The Sea Thing Child

The Sea Thing Child

by Russell Hoban

Reviewed by Kenny Brechner

    Catharsis sometimes leaves literary perfection in its wake. Those books, the act of whose composition enabled their author to be rid of a certain depressing, morbid, or unstable state of mind, often most perfectly capture that state of mind. "I had saved myself from a tempestuous element with this composition," Goethe noted of the Sorrows of Young Werther. "But just as I felt relieved and lighthearted because I had succeeded in transforming reality into poetry, my friends were confusing themselves by believing that they had to turn poetry into reality, enact the novel and shoot themselves!"

    The remarkable wave of suicides done in imitation of the overwrought Werther argues that the effects of such perfection tend more towards inducing the morbid state of mind than heightening the understanding of it. As Goethe stated, "This little book which had done me so much good acquired the reputation of being extremely harmful!"

    Russell Hoban, author of the classic Frances books (ie. Bread and Jam for Frances) has said of his new book, The Sea Thing Child, "There was a time in my life when I was diving deep but not flying high. One morning after a storm, I crawled up on the beach and wrote The Sea Thing Child." Hoban has perfectly captured the state of mind from which the writing of The Sea Thing Child gave him an exodus.

    The Sea Thing Child, exquisitely illustrated by Patrick Benson, is a truly wonderful children's book. Beautifully written, evocative in language, thought, and scene, the heartfelt tones of Hoban's narration carry the book over the shoals upon which so many Children's books run aground. There is no stiffness, no overtness, no undue repetition, no cloying, no idealization. It is a quiet understanding, an innate truth that will make itself felt, that will speak to the Sea Thing Child's dilemma.

    The Sea Thing Child is washed up on the beach by a storm, blown away from his nest a little before time. There he encounters a fiddler crab. An ordinary children's book would have had the crab be a wise old crab who takes the Sea Thing Child under his wise old claw and leads him to wisdom. Hoban will have none of that. For Hoban the source of understanding is complex, a combination of relationships with others, with innate impulses, and with the environment.

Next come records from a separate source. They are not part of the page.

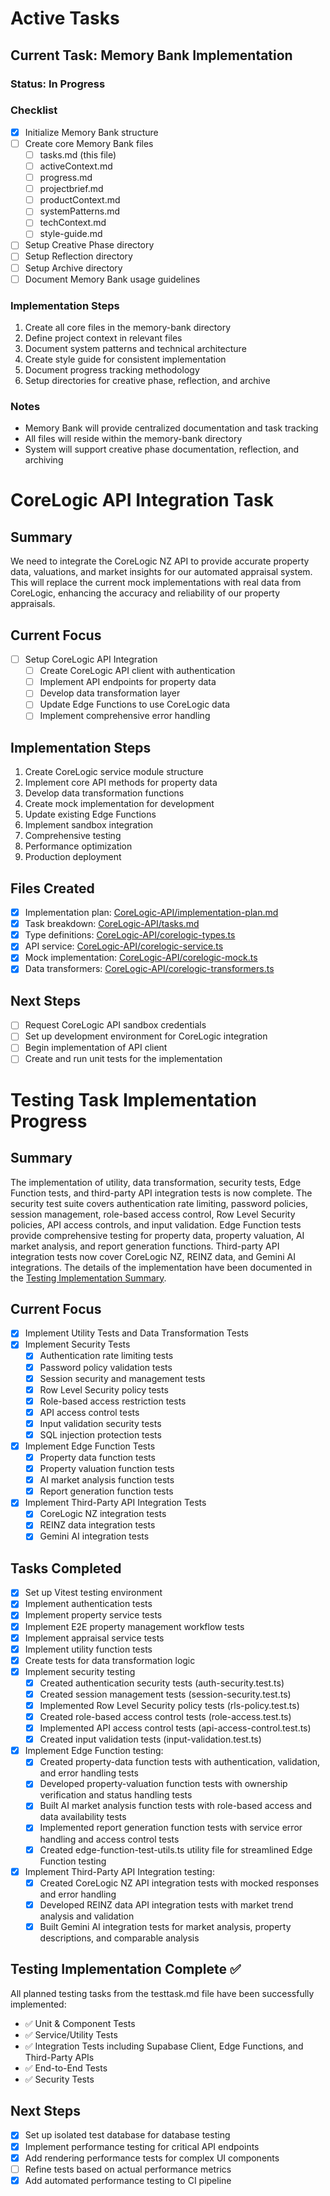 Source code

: # Active Tasks

## Current Task: Memory Bank Implementation

### Status: In Progress

### Checklist
- [x] Initialize Memory Bank structure
- [ ] Create core Memory Bank files
  - [ ] tasks.md (this file)
  - [ ] activeContext.md
  - [ ] progress.md
  - [ ] projectbrief.md
  - [ ] productContext.md
  - [ ] systemPatterns.md
  - [ ] techContext.md
  - [ ] style-guide.md
- [ ] Setup Creative Phase directory
- [ ] Setup Reflection directory
- [ ] Setup Archive directory
- [ ] Document Memory Bank usage guidelines

### Implementation Steps
1. Create all core files in the memory-bank directory
2. Define project context in relevant files
3. Document system patterns and technical architecture
4. Create style guide for consistent implementation
5. Document progress tracking methodology
6. Setup directories for creative phase, reflection, and archive

### Notes
- Memory Bank will provide centralized documentation and task tracking
- All files will reside within the memory-bank directory
- System will support creative phase documentation, reflection, and archiving

# CoreLogic API Integration Task

## Summary
We need to integrate the CoreLogic NZ API to provide accurate property data, valuations, and market insights for our automated appraisal system. This will replace the current mock implementations with real data from CoreLogic, enhancing the accuracy and reliability of our property appraisals.

## Current Focus
- [ ] Setup CoreLogic API Integration
  - [ ] Create CoreLogic API client with authentication
  - [ ] Implement API endpoints for property data
  - [ ] Develop data transformation layer
  - [ ] Update Edge Functions to use CoreLogic data
  - [ ] Implement comprehensive error handling

## Implementation Steps
1. Create CoreLogic service module structure
2. Implement core API methods for property data
3. Develop data transformation functions
4. Create mock implementation for development
5. Update existing Edge Functions
6. Implement sandbox integration
7. Comprehensive testing
8. Performance optimization
9. Production deployment

## Files Created
- [x] Implementation plan: [CoreLogic-API/implementation-plan.md](./CoreLogic-API/implementation-plan.md)
- [x] Task breakdown: [CoreLogic-API/tasks.md](./CoreLogic-API/tasks.md)
- [x] Type definitions: [CoreLogic-API/corelogic-types.ts](./CoreLogic-API/corelogic-types.ts)
- [x] API service: [CoreLogic-API/corelogic-service.ts](./CoreLogic-API/corelogic-service.ts)
- [x] Mock implementation: [CoreLogic-API/corelogic-mock.ts](./CoreLogic-API/corelogic-mock.ts)
- [x] Data transformers: [CoreLogic-API/corelogic-transformers.ts](./CoreLogic-API/corelogic-transformers.ts)

## Next Steps
- [ ] Request CoreLogic API sandbox credentials
- [ ] Set up development environment for CoreLogic integration
- [ ] Begin implementation of API client
- [ ] Create and run unit tests for the implementation

# Testing Task Implementation Progress

## Summary
The implementation of utility, data transformation, security tests, Edge Function tests, and third-party API integration tests is now complete. The security test suite covers authentication rate limiting, password policies, session management, role-based access control, Row Level Security policies, API access controls, and input validation. Edge Function tests provide comprehensive testing for property data, property valuation, AI market analysis, and report generation functions. Third-party API integration tests now cover CoreLogic NZ, REINZ data, and Gemini AI integrations. The details of the implementation have been documented in the [Testing Implementation Summary](./Testing/implementation-summary.md).

## Current Focus
- [x] Implement Utility Tests and Data Transformation Tests
- [x] Implement Security Tests
  - [x] Authentication rate limiting tests
  - [x] Password policy validation tests
  - [x] Session security and management tests
  - [x] Row Level Security policy tests
  - [x] Role-based access restriction tests
  - [x] API access control tests
  - [x] Input validation security tests
  - [x] SQL injection protection tests
- [x] Implement Edge Function Tests
  - [x] Property data function tests
  - [x] Property valuation function tests
  - [x] AI market analysis function tests
  - [x] Report generation function tests
- [x] Implement Third-Party API Integration Tests
  - [x] CoreLogic NZ integration tests
  - [x] REINZ data integration tests
  - [x] Gemini AI integration tests

## Tasks Completed
- [x] Set up Vitest testing environment
- [x] Implement authentication tests
- [x] Implement property service tests
- [x] Implement E2E property management workflow tests
- [x] Implement appraisal service tests
- [x] Implement utility function tests
- [x] Create tests for data transformation logic
- [x] Implement security testing
  - [x] Created authentication security tests (auth-security.test.ts)
  - [x] Created session management tests (session-security.test.ts)
  - [x] Implemented Row Level Security policy tests (rls-policy.test.ts)
  - [x] Created role-based access control tests (role-access.test.ts)
  - [x] Implemented API access control tests (api-access-control.test.ts)
  - [x] Created input validation tests (input-validation.test.ts)
- [x] Implement Edge Function testing:
  - [x] Created property-data function tests with authentication, validation, and error handling tests
  - [x] Developed property-valuation function tests with ownership verification and status handling tests
  - [x] Built AI market analysis function tests with role-based access and data availability tests
  - [x] Implemented report generation function tests with service error handling and access control tests
  - [x] Created edge-function-test-utils.ts utility file for streamlined Edge Function testing
- [x] Implement Third-Party API Integration testing:
  - [x] Created CoreLogic NZ API integration tests with mocked responses and error handling
  - [x] Developed REINZ data API integration tests with market trend analysis and validation
  - [x] Built Gemini AI integration tests for market analysis, property descriptions, and comparable analysis

## Testing Implementation Complete ✅

All planned testing tasks from the testtask.md file have been successfully implemented:

- ✅ Unit & Component Tests
- ✅ Service/Utility Tests
- ✅ Integration Tests including Supabase Client, Edge Functions, and Third-Party APIs
- ✅ End-to-End Tests
- ✅ Security Tests

## Next Steps
- [x] Set up isolated test database for database testing
- [x] Implement performance testing for critical API endpoints
- [x] Add rendering performance tests for complex UI components
- [ ] Refine tests based on actual performance metrics
- [x] Add automated performance testing to CI pipeline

    Caught between his fear of the sea and his innate attraction towards it, the Sea Thing Child develops day by day, an understanding growing in him that "whatever there is" cannot be known by contemplation and anxiety but by finding, by going forth.

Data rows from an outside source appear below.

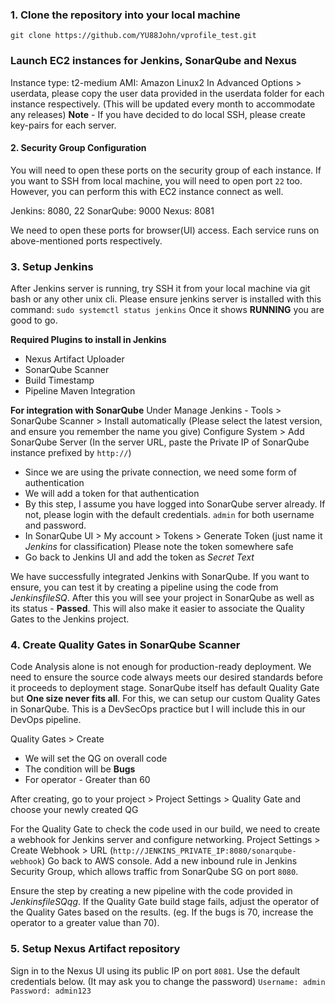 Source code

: ### 1. Clone the repository into your local machine 

`git clone https://github.com/YU88John/vprofile_test.git`

### Launch EC2 instances for Jenkins, SonarQube and Nexus 

Instance type: t2-medium
AMI: Amazon Linux2
In Advanced Options > userdata, please copy the user data provided in the userdata folder for each instance respectively. (This will be updated every month to accommodate any releases)
**Note** - If you have decided to do local SSH, please create key-pairs for each server.

#### 2. Security Group Configuration
You will need to open these ports on the security group of each instance. If you want to SSH from local machine, you will need to open port `22` too. However, you can perform this with EC2 instance connect as well.

Jenkins: 8080, 22
SonarQube: 9000
Nexus: 8081

We need to open these ports for browser(UI) access. Each service runs on above-mentioned ports respectively.

### 3. Setup Jenkins 

After Jenkins server is running, try SSH it from your local machine via git bash or any other unix cli. 
Please ensure jenkins server is installed with this command: `sudo systemctl status jenkins` 
Once it shows **RUNNING** you are good to go.

**Required Plugins to install in Jenkins**
- Nexus Artifact Uploader
- SonarQube Scanner
- Build Timestamp
- Pipeline Maven Integration

**For integration with SonarQube**
Under Manage Jenkins - 
Tools > SonarQube Scanner > Install automatically (Please select the latest version, and ensure you remember the name you give)
Configure System > Add SonarQube Server (In the server URL, paste the Private IP of SonarQube instance prefixed by `http://`) 
  - Since we are using the private connection, we need some form of authentication
  - We will add a token for that authentication
  - By this step, I assume you have logged into SonarQube server already. If not, please login with the default credentials. `admin` for both username and password.
  - In SonarQube UI > My account > Tokens > Generate Token (just name it *Jenkins* for classification) Please note the token somewhere safe 
  - Go back to Jenkins UI and add the token as *Secret Text*

We have successfully integrated Jenkins with SonarQube. If you want to ensure, you can test it by creating a pipeline using the code from *JenkinsfileSQ*. After this you will see your project in SonarQube as well as its status - **Passed**. This will also make it easier to associate the Quality Gates to the Jenkins project. 

### 4. Create Quality Gates in SonarQube Scanner 

Code Analysis alone is not enough for production-ready deployment. We need to ensure the source code always meets our desired standards before it proceeds to deployment stage. SonarQube itself has default Quality Gate but **One size never fits all**. For this, we can setup our custom Quality Gates in SonarQube. This is a DevSecOps practice but I will include this in our DevOps pipeline.

Quality Gates > Create 
- We will set the QG on overall code
- The condition will be **Bugs** 
- For operator - Greater than 60

After creating, go to your project > Project Settings > Quality Gate and choose your newly created QG

For the Quality Gate to check the code used in our build, we need to create a webhook for Jenkins server and configure networking.
Project Settings > Create Webhook > URL (`http://JENKINS_PRIVATE_IP:8080/sonarqube-webhook`)
Go back to AWS console. Add a new inbound rule in Jenkins Security Group, which allows traffic from SonarQube SG on port `8080`.

Ensure the step by creating a new pipeline with the code provided in *JenkinsfileSQqg*. If the Quality Gate build stage fails, adjust the operator of the Quality Gates based on the results. (eg. If the bugs is 70, increase the operator to a greater value than 70).

### 5. Setup Nexus Artifact repository

Sign in to the Nexus UI using its public IP on port `8081`. Use the default credentials below. (It may ask you to change the password)
`Username: admin`
`Password: admin123`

    The Sea Thing Child achieves a depth and tone which belies an authenticity, insight, and emotional sympathy that is beyond the reach of youth, and yet requires it, that cannot be attained without striving. A gentle and haunting book, The Sea Thing Child is, one hopes, less dangerous to its initial audience than was The Sorrows of Young Werther, yet in its own small way it is hardly less effective.